When the matter was before him on 9 February this year, Lindsay J decided after argument not to require such a cross-undertaking. It was suggested, albeit not strongly pressed, by Mr McCombe, that that decision effectively binds me. I do not accept that. Lindsay J was considering whether to require a cross-undertaking in circumstances where he had already decided that the injunction was to continue only for a short period, until Customs' motion could come on as a motion by order. He was also considering the matter without the benefit of the affidavit of Mr Eales and the second affidavit of Mr Milne. Accordingly I am satisfied that I have a discretion whether or not to require a cross-undertaking from Customs.

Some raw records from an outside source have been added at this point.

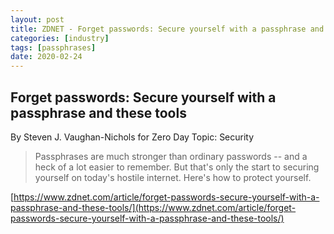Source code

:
 ```yaml
---
layout: post
title: ZDNET - Forget passwords: Secure yourself with a passphrase and these tools
categories: [industry]
tags: [passphrases]
date: 2020-02-24
---
```


## Forget passwords: Secure yourself with a passphrase and these tools
By Steven J. Vaughan-Nichols for Zero Day 
Topic: Security

> Passphrases are much stronger than ordinary passwords -- and a heck of a lot easier to remember. But that's only the start to securing yourself on today's hostile internet. Here's how to protect yourself.


[https://www.zdnet.com/article/forget-passwords-secure-yourself-with-a-passphrase-and-these-tools/](https://www.zdnet.com/article/forget-passwords-secure-yourself-with-a-passphrase-and-these-tools/)
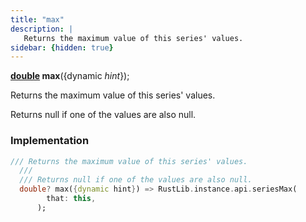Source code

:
 ```yaml
---
title: "max"
description: |
   Returns the maximum value of this series' values.
sidebar: {hidden: true}
---
```

<span class="dart-code"><strong>[double] max</strong>({<span class="nobr">dynamic <i>hint</i></span>});</span>

 Returns the maximum value of this series' values.

 Returns null if one of the values are also null.
### Implementation
```dart
/// Returns the maximum value of this series' values.
  ///
  /// Returns null if one of the values are also null.
  double? max({dynamic hint}) => RustLib.instance.api.seriesMax(
        that: this,
      );
```

[double]: https://api.flutter.dev/flutter/dart-core/double-class.html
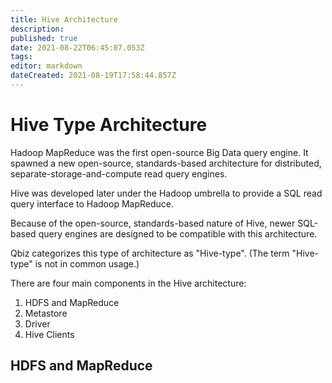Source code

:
 ```yaml
---
title: Hive Architecture
description: 
published: true
date: 2021-08-22T06:45:07.053Z
tags: 
editor: markdown
dateCreated: 2021-08-19T17:58:44.857Z
---
```


# Hive Type Architecture
Hadoop MapReduce was the first open-source Big Data query engine. It spawned a new open-source, standards-based architecture for distributed, separate-storage-and-compute read query engines.

Hive was developed later under the Hadoop umbrella to provide a SQL read query interface to Hadoop MapReduce.

Because of the open-source, standards-based nature of Hive, newer SQL-based query engines are designed to be compatible with this architecture.

Qbiz categorizes this type of architecture as "Hive-type". (The term "Hive-type" is not in common usage.)

There are four main components in the Hive architecture:

1. HDFS and MapReduce
2. Metastore
3. Driver
4. Hive Clients

## HDFS and MapReduce

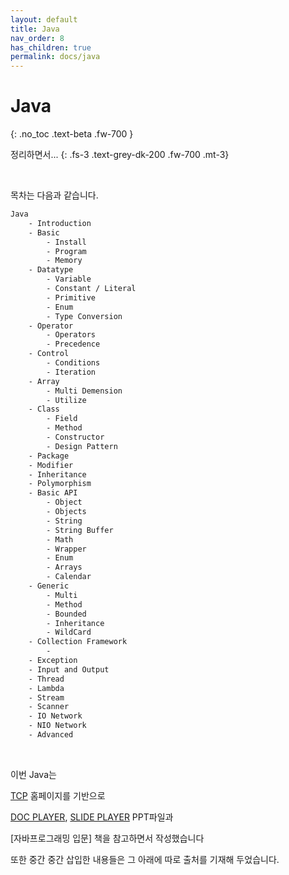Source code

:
```yaml
---
layout: default
title: Java
nav_order: 8
has_children: true
permalink: docs/java
---
```


# Java
{: .no_toc .text-beta .fw-700 }

정리하면서...
{: .fs-3 .text-grey-dk-200 .fw-700 .mt-3}

<br>

목차는 다음과 같습니다.

```html
Java 
    - Introduction
    - Basic        
        - Install
        - Program
        - Memory
    - Datatype
        - Variable
        - Constant / Literal
        - Primitive
        - Enum
        - Type Conversion
    - Operator
        - Operators
        - Precedence
    - Control
        - Conditions
        - Iteration
    - Array
        - Multi Demension
        - Utilize
    - Class
        - Field
        - Method
        - Constructor
        - Design Pattern
    - Package
    - Modifier
    - Inheritance
    - Polymorphism
    - Basic API
        - Object
        - Objects
        - String
        - String Buffer
        - Math
        - Wrapper
        - Enum
        - Arrays
        - Calendar
    - Generic
        - Multi
        - Method
        - Bounded
        - Inheritance
        - WildCard
    - Collection Framework
        - 
    - Exception
    - Input and Output
    - Thread
    - Lambda
    - Stream
    - Scanner
    - IO Network
    - NIO Network
    - Advanced
```

<br>

이번 Java는

[TCP](http://tcpschool.com/java/java_datatype_typeConversion) 홈페이지를 기반으로

[DOC PLAYER](https://docsplayer.org/104244489-Chapter-01-html.html), [SLIDE PLAYER](https://slidesplayer.org/slide/15030587/) PPT파일과

[자바프로그래밍 입문] 책을 참고하면서 작성했습니다

또한 중간 중간 삽입한 내용들은 그 아래에 따로 출처를 기재해 두었습니다.

<br>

It appears to me that the question of whether or not to require such an undertaking is something which I can, and if I thought it right to do so, which I should, take into account when considering the balance of convenience or the balance of injustice. I have some difficulty in seeing how one could carry out the balancing exercise which is almost always appropriate when considering whether to grant or refuse an interlocutory injunction, without taking into account the presence or absence of a cross-undertaking in damages or some other form of protection to the defendant in respect of the damage he suffered if it should transpire that the injunction has been wrongly granted. Where, as here, the person seeking the injunction is an emanation of the Crown, it is, in my judgment, appropriate to take into account not only the absence of a cross-undertaking in damages, or other protection for the defendant, but also on the other side, the fact that the Crown is acting in the public interest, or at least in what it honestly believes to be the public interest. The former is a factor which may weigh against the fact of an injunction in some cases: sometimes it might be decisive. The latter will frequently be a favour of granting an injunction, although it is unlikely to be conclusive: it is ultimately for the court, not the Crown, to decide whether an injunction is appropriate.